1. Introduction
Spherical cameras with a 360° view have recently become very popular for taking personal sports videos, panoramic photos, and creating virtual tours of an object. Due to this trend, these cameras have also become more affordable, more powerful, lighter, and more compact. All these aspects are also important for the use of spherical cameras in surveying and mapping tasks.
The first spherical cameras for mapping appeared in the first half of the twentieth century. To create a panoramic image, wide-angle lenses or multi-lens systems were often used that transferred the scene to one central lens [
1]. After the arrival of digital cameras at the turn of the millennium, the first modern mobile mapping systems (MMSs) were developed. However, this required the development and release of technical subsystems for civilian use. First came the original GPS (Global Positioning System), the GNSSS came later, and then the IMUs (Inertial Measurement Units) came.

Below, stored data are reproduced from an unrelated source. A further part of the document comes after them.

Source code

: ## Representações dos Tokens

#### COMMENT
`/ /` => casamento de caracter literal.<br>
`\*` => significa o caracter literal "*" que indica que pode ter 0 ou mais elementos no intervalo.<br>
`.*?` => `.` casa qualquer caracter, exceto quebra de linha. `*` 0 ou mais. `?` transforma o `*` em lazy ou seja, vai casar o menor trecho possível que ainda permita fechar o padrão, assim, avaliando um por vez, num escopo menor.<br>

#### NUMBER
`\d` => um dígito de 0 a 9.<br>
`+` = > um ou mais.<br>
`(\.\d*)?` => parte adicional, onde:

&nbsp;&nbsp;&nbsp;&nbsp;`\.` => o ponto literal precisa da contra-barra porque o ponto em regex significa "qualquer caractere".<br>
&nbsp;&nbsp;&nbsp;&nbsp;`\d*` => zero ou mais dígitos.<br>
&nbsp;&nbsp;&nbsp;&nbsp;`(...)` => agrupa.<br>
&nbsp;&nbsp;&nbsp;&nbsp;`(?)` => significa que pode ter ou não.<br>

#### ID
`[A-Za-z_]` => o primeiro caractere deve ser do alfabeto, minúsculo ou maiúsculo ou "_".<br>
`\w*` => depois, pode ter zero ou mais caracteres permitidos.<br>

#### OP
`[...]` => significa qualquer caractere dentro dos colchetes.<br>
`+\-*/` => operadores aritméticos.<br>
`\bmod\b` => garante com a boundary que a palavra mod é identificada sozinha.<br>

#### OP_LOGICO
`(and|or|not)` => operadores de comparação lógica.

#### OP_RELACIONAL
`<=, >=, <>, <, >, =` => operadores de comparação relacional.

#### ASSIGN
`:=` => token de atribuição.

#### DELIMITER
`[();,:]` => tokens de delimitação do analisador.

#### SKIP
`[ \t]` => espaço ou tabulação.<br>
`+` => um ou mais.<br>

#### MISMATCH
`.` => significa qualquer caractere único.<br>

GNSS senses spatial coordinates, while IMU senses acceleration using accelerometers and rotational angles using gyroscopes. Subsequent INSs (Inertial Navigation Systems) contained more accurate IMUs and were supplemented with additional algorithms such as Kalman filters for precise positioning. MMSs use multiple cameras for panoramic imaging, laser scanning heads, and GNSS/IMU or GNSS/INS systems for georeferencing data [
2,
3]. With the rise of Google Street View, panoramic photography, known as Street View, became very popular. To create these spherical images, cameras created by several sensors with low-distortion lenses were used [
4]. This principle of using multiple sensors is used in most measurement cameras such as the Ladybug5 [
5,
6] or even in cameras that are part of a multisensory mapping device [
7]. Subsequently, in the second decade of the 20th century, personal mapping laser systems (PLSs) appeared, carried by operators or in the form of backpacks, such as, most famously, the Leica Pegasus [
8]. Smaller PLSs are mainly used in enclosed spaces where there is no GNSS signal. In this case, SLAM technology is used to determine the position of the device and its trajectory. In most cases, this technology uses a laser scanner to map the surroundings while the operator is moving [
9,
10].
Spherical action cameras have a very similar design; spherical photos are created using two sensors with wide-angle lenses [
11]. These cameras have already been tested for indoor modeling purposes, but also for exterior measurement [
12,
13,
14]. The articles report a standard deviation of static imaging up to 8 cm. However, in good lighting conditions, in a nonhomogeneous environment, the resulting spatial accuracy of tens of mm can be achieved. The precision in the kinematic measurement of indoor objects varies between 2 and 10 cm, depending on the type of camera and the quality of its output [
15,
16].
Compared to professional cameras, these low-cost action cameras, due to their design, have more problems with the blurring of images, lower image quality, and a non-standard model of distortion of the panoramic image, and when shooting in poorly lighted places. The problem of low-resolution images can be reduced by using artificial intelligence tools [
17] and a deep convolutional neural network (DCNN) [
18]. The Enhanced Super-Resolution Generative Adversarial Network (ESRGAN) [
19,
20] architecture, which aims to predict high-resolution images from corresponding low-resolution images, finds applications in photogrammetry.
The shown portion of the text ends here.